Unconfirmed rumours suggest that Facebook, the giant US-based social networking service with detailed database records on one tenth of the world’s population, could be poised to take over responsibility for counter-intelligence and surveillance services that were, until now, the monopoly of MI5.
Ministers are tight lipped but insiders say that Prime Minister David Cameron is impressed by the superior performance of the US-based operation headed by Mark Zuckerberg.
News reports about the government’s public sector privatisation plans have indicated this government’s willingness to contract out almost any public service if private companies think they can make a profit.
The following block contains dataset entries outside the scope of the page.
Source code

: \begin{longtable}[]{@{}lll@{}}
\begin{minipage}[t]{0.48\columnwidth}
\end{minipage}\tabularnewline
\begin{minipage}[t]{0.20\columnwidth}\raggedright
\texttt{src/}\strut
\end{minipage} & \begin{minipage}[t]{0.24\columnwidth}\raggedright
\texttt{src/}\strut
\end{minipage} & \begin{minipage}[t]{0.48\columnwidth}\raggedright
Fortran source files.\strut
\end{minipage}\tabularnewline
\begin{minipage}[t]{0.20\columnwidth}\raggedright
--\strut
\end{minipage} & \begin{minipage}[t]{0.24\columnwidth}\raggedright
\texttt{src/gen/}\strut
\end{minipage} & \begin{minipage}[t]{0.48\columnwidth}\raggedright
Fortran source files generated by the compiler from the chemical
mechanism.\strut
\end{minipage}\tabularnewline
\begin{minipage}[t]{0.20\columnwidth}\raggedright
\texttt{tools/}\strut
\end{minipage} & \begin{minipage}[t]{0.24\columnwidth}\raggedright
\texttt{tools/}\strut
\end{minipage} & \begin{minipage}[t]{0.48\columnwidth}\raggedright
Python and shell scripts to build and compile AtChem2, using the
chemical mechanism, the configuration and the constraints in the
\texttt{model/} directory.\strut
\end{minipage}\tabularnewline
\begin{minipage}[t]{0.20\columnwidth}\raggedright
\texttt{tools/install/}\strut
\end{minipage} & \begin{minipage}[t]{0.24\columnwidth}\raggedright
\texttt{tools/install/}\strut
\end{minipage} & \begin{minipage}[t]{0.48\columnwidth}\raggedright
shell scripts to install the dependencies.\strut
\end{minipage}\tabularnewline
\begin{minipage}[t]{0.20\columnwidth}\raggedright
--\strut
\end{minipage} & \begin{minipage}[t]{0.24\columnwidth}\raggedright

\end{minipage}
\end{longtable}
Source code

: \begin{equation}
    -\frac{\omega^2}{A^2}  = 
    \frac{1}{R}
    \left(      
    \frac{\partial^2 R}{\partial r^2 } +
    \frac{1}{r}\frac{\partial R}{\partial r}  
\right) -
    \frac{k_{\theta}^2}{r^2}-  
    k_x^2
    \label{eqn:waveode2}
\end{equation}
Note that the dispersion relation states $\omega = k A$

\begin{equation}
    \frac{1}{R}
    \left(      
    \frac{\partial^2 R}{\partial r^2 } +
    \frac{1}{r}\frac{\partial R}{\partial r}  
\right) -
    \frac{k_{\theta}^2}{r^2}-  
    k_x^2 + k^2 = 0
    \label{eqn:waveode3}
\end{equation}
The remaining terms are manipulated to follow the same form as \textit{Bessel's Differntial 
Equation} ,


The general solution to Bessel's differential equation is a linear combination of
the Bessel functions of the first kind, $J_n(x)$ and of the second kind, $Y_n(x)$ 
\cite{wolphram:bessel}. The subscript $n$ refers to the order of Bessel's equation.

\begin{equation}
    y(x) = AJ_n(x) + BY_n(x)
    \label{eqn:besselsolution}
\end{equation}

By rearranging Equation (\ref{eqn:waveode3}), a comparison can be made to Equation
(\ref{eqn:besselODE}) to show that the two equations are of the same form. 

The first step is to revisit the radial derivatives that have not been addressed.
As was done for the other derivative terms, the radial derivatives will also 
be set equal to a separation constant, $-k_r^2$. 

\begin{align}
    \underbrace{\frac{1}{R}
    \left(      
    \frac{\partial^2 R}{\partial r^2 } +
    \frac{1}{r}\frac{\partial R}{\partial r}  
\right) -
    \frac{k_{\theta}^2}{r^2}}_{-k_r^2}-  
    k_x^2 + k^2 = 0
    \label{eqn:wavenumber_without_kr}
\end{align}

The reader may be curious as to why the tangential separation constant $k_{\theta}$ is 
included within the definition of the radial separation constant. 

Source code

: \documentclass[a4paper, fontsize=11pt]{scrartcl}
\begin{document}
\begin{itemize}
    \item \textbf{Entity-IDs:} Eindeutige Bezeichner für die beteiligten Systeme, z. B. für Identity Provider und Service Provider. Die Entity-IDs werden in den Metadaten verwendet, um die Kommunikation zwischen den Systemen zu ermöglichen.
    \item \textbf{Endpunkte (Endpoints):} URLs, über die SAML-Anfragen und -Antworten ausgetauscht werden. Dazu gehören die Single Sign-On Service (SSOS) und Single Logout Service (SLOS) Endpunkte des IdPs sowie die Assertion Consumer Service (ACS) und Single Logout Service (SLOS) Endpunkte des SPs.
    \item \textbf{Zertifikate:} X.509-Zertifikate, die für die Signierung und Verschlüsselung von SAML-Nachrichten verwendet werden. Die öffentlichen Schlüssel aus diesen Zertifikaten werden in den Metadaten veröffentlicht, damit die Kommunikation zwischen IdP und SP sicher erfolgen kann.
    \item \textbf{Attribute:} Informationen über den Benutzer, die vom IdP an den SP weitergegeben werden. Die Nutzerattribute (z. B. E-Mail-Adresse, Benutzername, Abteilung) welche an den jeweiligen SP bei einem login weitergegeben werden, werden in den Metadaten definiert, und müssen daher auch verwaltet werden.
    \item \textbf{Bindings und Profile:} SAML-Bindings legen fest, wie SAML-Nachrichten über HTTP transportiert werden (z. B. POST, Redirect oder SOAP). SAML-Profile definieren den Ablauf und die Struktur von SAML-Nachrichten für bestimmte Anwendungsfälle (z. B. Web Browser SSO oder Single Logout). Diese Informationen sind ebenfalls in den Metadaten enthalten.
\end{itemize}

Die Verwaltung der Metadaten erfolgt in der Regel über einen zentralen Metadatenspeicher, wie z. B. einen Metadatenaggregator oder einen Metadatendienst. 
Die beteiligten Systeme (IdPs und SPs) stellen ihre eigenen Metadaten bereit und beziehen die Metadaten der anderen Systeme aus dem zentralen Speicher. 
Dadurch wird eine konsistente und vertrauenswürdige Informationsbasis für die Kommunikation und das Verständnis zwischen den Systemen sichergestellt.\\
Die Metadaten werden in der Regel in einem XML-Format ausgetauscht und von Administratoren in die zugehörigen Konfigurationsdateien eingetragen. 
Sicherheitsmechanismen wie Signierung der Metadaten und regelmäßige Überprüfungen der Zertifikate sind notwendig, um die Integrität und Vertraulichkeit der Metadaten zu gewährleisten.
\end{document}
The security services and judiciary had until now been thought exempt.
Nobody was available for comment at MI5’s Thames House headquarters. We were, however, able to reach an Inspector G. Lestrade at Scotland Yard, who offered some insights into the possible reasons for the policy change.
“Facebook’s intelligence gathering puts traditional services like MI5 into the shade”, said Lestrade. “In a few short years they’ve obtained a depth of information about citizens which even the KGB or Stasi couldn’t achieve in decades”.
Chief Inspector James Japp, a colleague of Lestrade’s agreed. “Some of us have had great results using traditional methods, and we’re not against bringing in private specialists when necessary, but Facebook is something else”.
Intelligence in depth
Where Facebook succeeds against traditional intelligence gathering is in the sheer depth, breadth and quality of the information, always up to date.
Facebook is believed to hold information on roughly 26 million Britons. Observers say that, in a nation of 46 million adults, that’s impressive in itself.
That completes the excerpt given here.